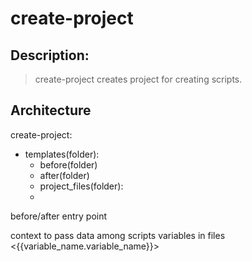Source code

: # create-project

## Description:

> create-project creates project for creating scripts.

## Architecture

create-project:

- templates(folder):
  - before(folder)
  - after(folder)
  - project_files(folder):
  -

before/after entry point

context to pass data among scripts
variables in files <{{variable_name.variable_name}}>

· · · · · · ·

Description of the task:
Output each record verbatim, but skip anything that is a picture.

Response to the exercise:
Source code

: # create-project

## Description:

> create-project creates project for creating scripts.

## Architecture

create-project:

- templates(folder):
  - before(folder)
  - after(folder)
  - project_files(folder):
  -

before/after entry point

context to pass data among scripts
variables in files <{{variable_name.variable_name}}>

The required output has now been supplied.